**Listed entries**

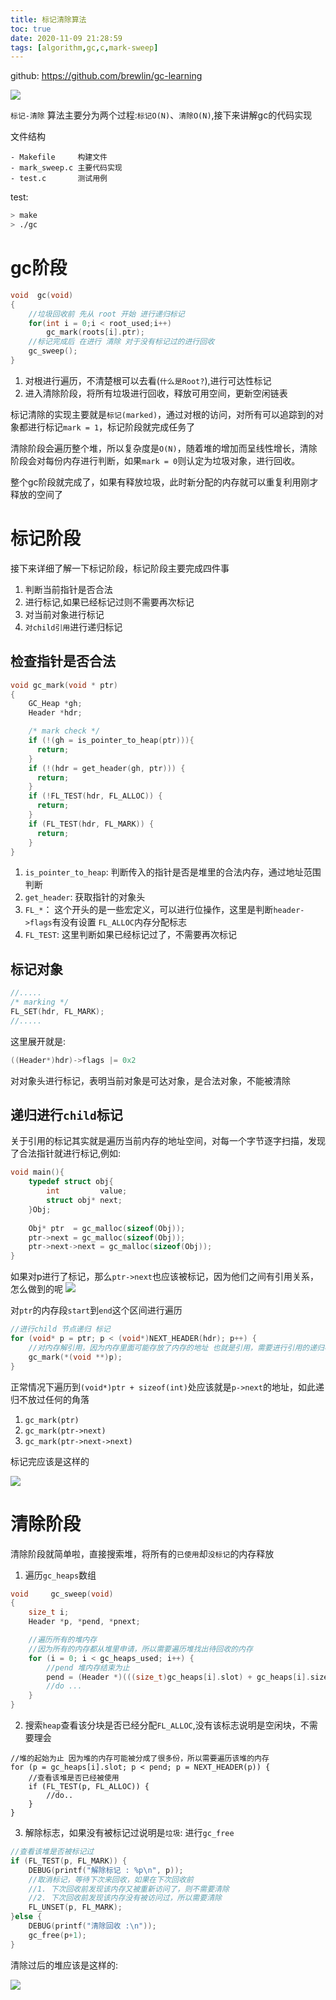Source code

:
 ```yaml
---
title: 标记清除算法
toc: true
date: 2020-11-09 21:28:59
tags: [algorithm,gc,c,mark-sweep]
---
```

github: https://github.com/brewlin/gc-learning

![](/images/blog/gc-learning/mark-sweep.png)

`标记-清除` 算法主要分为两个过程:`标记O(N)`、`清除O(N)`,接下来讲解gc的代码实现

文件结构
```
- Makefile     构建文件
- mark_sweep.c 主要代码实现
- test.c       测试用例
```

test:
```sh
> make
> ./gc
```

# gc阶段
```c
void  gc(void)
{
    //垃圾回收前 先从 root 开始 进行递归标记
    for(int i = 0;i < root_used;i++)
        gc_mark(roots[i].ptr);
    //标记完成后 在进行 清除 对于没有标记过的进行回收
    gc_sweep();
}
```
1. 对根进行遍历，不清楚根可以去看(`什么是Root?`),进行可达性标记
2. 进入清除阶段，将所有垃圾进行回收，释放可用空间，更新空闲链表

标记清除的实现主要就是`标记(marked)`，通过对根的访问，对所有可以追踪到的对象都进行标记`mark = 1`，标记阶段就完成任务了

清除阶段会遍历整个堆，所以复杂度是`O(N)`，随着堆的增加而呈线性增长，清除阶段会对每份内存进行判断，如果`mark = 0`则认定为垃圾对象，进行回收。

整个gc阶段就完成了，如果有释放垃圾，此时新分配的内存就可以重复利用刚才释放的空间了

# 标记阶段
接下来详细了解一下标记阶段，标记阶段主要完成四件事
1. 判断当前指针是否合法
2. 进行标记,如果已经标记过则不需要再次标记
3. 对当前对象进行标记
4. `对child引用`进行递归标记

## 检查指针是否合法
```c
void gc_mark(void * ptr)
{
    GC_Heap *gh;
    Header *hdr;

    /* mark check */
    if (!(gh = is_pointer_to_heap(ptr))){
      return;
    } 
    if (!(hdr = get_header(gh, ptr))) {
      return;
    }
    if (!FL_TEST(hdr, FL_ALLOC)) {
      return;
    }
    if (FL_TEST(hdr, FL_MARK)) {
      return;
    }
}
```
1. `is_pointer_to_heap`: 判断传入的指针是否是堆里的合法内存，通过地址范围判断
2. `get_header`: 获取指针的对象头
3. `FL_*`： 这个开头的是一些宏定义，可以进行位操作，这里是判断`header->flags`有没有设置 `FL_ALLOC`内存分配标志
4. `FL_TEST`: 这里判断如果已经标记过了，不需要再次标记

## 标记对象
```c
//.....
/* marking */
FL_SET(hdr, FL_MARK);
//.....
```
这里展开就是:
```c
((Header*)hdr)->flags |= 0x2
```
对对象头进行标记，表明当前对象是可达对象，是合法对象，不能被清除

## 递归进行`child`标记
关于引用的标记其实就是遍历当前内存的地址空间，对每一个字节逐字扫描，发现了合法指针就进行标记,例如:
```c
void main(){
    typedef struct obj{
        int         value;
        struct obj* next;
    }Obj;
    
    Obj* ptr  = gc_malloc(sizeof(Obj));
    ptr->next = gc_malloc(sizeof(Obj));
    ptr->next->next = gc_malloc(sizeof(Obj));
}
```
如果对p进行了标记，那么`ptr->next`也应该被标记，因为他们之间有引用关系，怎么做到的呢
![](/images/blog/gc-learning/CGEMWKIOUD.png)

对`ptr`的内存段`start`到`end`这个区间进行遍历
```c
//进行child 节点递归 标记
for (void* p = ptr; p < (void*)NEXT_HEADER(hdr); p++) {
    //对内存解引用，因为内存里面可能存放了内存的地址 也就是引用，需要进行引用的递归标记
    gc_mark(*(void **)p);
}
```
正常情况下遍历到`(void*)ptr + sizeof(int)`处应该就是`p->next`的地址，如此递归不放过任何的角落

1. `gc_mark(ptr)`
2. `gc_mark(ptr->next)`
3. `gc_mark(ptr->next->next)`

标记完应该是这样的

![](/images/blog/gc-learning/mark-sweep1.png)

# 清除阶段
清除阶段就简单啦，直接搜索堆，将所有的`已使用`却`没标记`的内存释放

1. 遍历`gc_heaps`数组
```c
void     gc_sweep(void)
{
    size_t i;
    Header *p, *pend, *pnext;

    //遍历所有的堆内存
    //因为所有的内存都从堆里申请，所以需要遍历堆找出待回收的内存
    for (i = 0; i < gc_heaps_used; i++) {
        //pend 堆内存结束为止
        pend = (Header *)(((size_t)gc_heaps[i].slot) + gc_heaps[i].size);
        //do ...
    }
}
```

2. 搜索`heap`查看该分块是否已经分配`FL_ALLOC`,没有该标志说明是空闲块，不需要理会
```
//堆的起始为止 因为堆的内存可能被分成了很多份，所以需要遍历该堆的内存
for (p = gc_heaps[i].slot; p < pend; p = NEXT_HEADER(p)) {
    //查看该堆是否已经被使用
    if (FL_TEST(p, FL_ALLOC)) {
        //do..
    }
}
```

3. 解除标志，如果没有被标记过说明是`垃圾`: 进行`gc_free`
```c
//查看该堆是否被标记过
if (FL_TEST(p, FL_MARK)) {
    DEBUG(printf("解除标记 : %p\n", p));
    //取消标记，等待下次来回收，如果在下次回收前
    //1. 下次回收前发现该内存又被重新访问了，则不需要清除
    //2. 下次回收前发现该内存没有被访问过，所以需要清除
    FL_UNSET(p, FL_MARK);
}else {
    DEBUG(printf("清除回收 :\n"));
    gc_free(p+1);
}
```

清除过后的堆应该是这样的:

![](/images/blog/gc-learning/mark-sweep2.png)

**Task**
Could the material above be given again in full and exactly, with its pictures left out?

**Answer to this exercise**
Source code

:
 ```yaml
---
title: 标记清除算法
toc: true
date: 2020-11-09 21:28:59
tags: [algorithm,gc,c,mark-sweep]
---
```

github: https://github.com/brewlin/gc-learning

![](/images/blog/gc-learning/mark-sweep.png)

`标记-清除` 算法主要分为两个过程:`标记O(N)`、`清除O(N)`,接下来讲解gc的代码实现

文件结构
```
- Makefile     构建文件
- mark_sweep.c 主要代码实现
- test.c       测试用例
```

test:
```sh
> make
> ./gc
```

# gc阶段
```c
void  gc(void)
{
    //垃圾回收前 先从 root 开始 进行递归标记
    for(int i = 0;i < root_used;i++)
        gc_mark(roots[i].ptr);
    //标记完成后 在进行 清除 对于没有标记过的进行回收
    gc_sweep();
}
```
1. 对根进行遍历，不清楚根可以去看(`什么是Root?`),进行可达性标记
2. 进入清除阶段，将所有垃圾进行回收，释放可用空间，更新空闲链表

标记清除的实现主要就是`标记(marked)`，通过对根的访问，对所有可以追踪到的对象都进行标记`mark = 1`，标记阶段就完成任务了

清除阶段会遍历整个堆，所以复杂度是`O(N)`，随着堆的增加而呈线性增长，清除阶段会对每份内存进行判断，如果`mark = 0`则认定为垃圾对象，进行回收。

整个gc阶段就完成了，如果有释放垃圾，此时新分配的内存就可以重复利用刚才释放的空间了

# 标记阶段
接下来详细了解一下标记阶段，标记阶段主要完成四件事
1. 判断当前指针是否合法
2. 进行标记,如果已经标记过则不需要再次标记
3. 对当前对象进行标记
4. `对child引用`进行递归标记

## 检查指针是否合法
```c
void gc_mark(void * ptr)
{
    GC_Heap *gh;
    Header *hdr;

    /* mark check */
    if (!(gh = is_pointer_to_heap(ptr))){
      return;
    } 
    if (!(hdr = get_header(gh, ptr))) {
      return;
    }
    if (!FL_TEST(hdr, FL_ALLOC)) {
      return;
    }
    if (FL_TEST(hdr, FL_MARK)) {
      return;
    }
}
```
1. `is_pointer_to_heap`: 判断传入的指针是否是堆里的合法内存，通过地址范围判断
2. `get_header`: 获取指针的对象头
3. `FL_*`： 这个开头的是一些宏定义，可以进行位操作，这里是判断`header->flags`有没有设置 `FL_ALLOC`内存分配标志
4. `FL_TEST`: 这里判断如果已经标记过了，不需要再次标记

## 标记对象
```c
//.....
/* marking */
FL_SET(hdr, FL_MARK);
//.....
```
这里展开就是:
```c
((Header*)hdr)->flags |= 0x2
```
对对象头进行标记，表明当前对象是可达对象，是合法对象，不能被清除

## 递归进行`child`标记
关于引用的标记其实就是遍历当前内存的地址空间，对每一个字节逐字扫描，发现了合法指针就进行标记,例如:
```c
void main(){
    typedef struct obj{
        int         value;
        struct obj* next;
    }Obj;
    
    Obj* ptr  = gc_malloc(sizeof(Obj));
    ptr->next = gc_malloc(sizeof(Obj));
    ptr->next->next = gc_malloc(sizeof(Obj));
}
```
如果对p进行了标记，那么`ptr->next`也应该被标记，因为他们之间有引用关系，怎么做到的呢
![](/images/blog/gc-learning/CGEMWKIOUD.png)

对`ptr`的内存段`start`到`end`这个区间进行遍历
```c
//进行child 节点递归 标记
for (void* p = ptr; p < (void*)NEXT_HEADER(hdr); p++) {
    //对内存解引用，因为内存里面可能存放了内存的地址 也就是引用，需要进行引用的递归标记
    gc_mark(*(void **)p);
}
```
正常情况下遍历到`(void*)ptr + sizeof(int)`处应该就是`p->next`的地址，如此递归不放过任何的角落

1. `gc_mark(ptr)`
2. `gc_mark(ptr->next)`
3. `gc_mark(ptr->next->next)`

标记完应该是这样的

![](/images/blog/gc-learning/mark-sweep1.png)

# 清除阶段
清除阶段就简单啦，直接搜索堆，将所有的`已使用`却`没标记`的内存释放

1. 遍历`gc_heaps`数组
```c
void     gc_sweep(void)
{
    size_t i;
    Header *p, *pend, *pnext;

    //遍历所有的堆内存
    //因为所有的内存都从堆里申请，所以需要遍历堆找出待回收的内存
    for (i = 0; i < gc_heaps_used; i++) {
        //pend 堆内存结束为止
        pend = (Header *)(((size_t)gc_heaps[i].slot) + gc_heaps[i].size);
        //do ...
    }
}
```

2. 搜索`heap`查看该分块是否已经分配`FL_ALLOC`,没有该标志说明是空闲块，不需要理会
```
//堆的起始为止 因为堆的内存可能被分成了很多份，所以需要遍历该堆的内存
for (p = gc_heaps[i].slot; p < pend; p = NEXT_HEADER(p)) {
    //查看该堆是否已经被使用
    if (FL_TEST(p, FL_ALLOC)) {
        //do..
    }
}
```

3. 解除标志，如果没有被标记过说明是`垃圾`: 进行`gc_free`
```c
//查看该堆是否被标记过
if (FL_TEST(p, FL_MARK)) {
    DEBUG(printf("解除标记 : %p\n", p));
    //取消标记，等待下次来回收，如果在下次回收前
    //1. 下次回收前发现该内存又被重新访问了，则不需要清除
    //2. 下次回收前发现该内存没有被访问过，所以需要清除
    FL_UNSET(p, FL_MARK);
}else {
    DEBUG(printf("清除回收 :\n"));
    gc_free(p+1);
}
```

清除过后的堆应该是这样的:

![](/images/blog/gc-learning/mark-sweep2.png)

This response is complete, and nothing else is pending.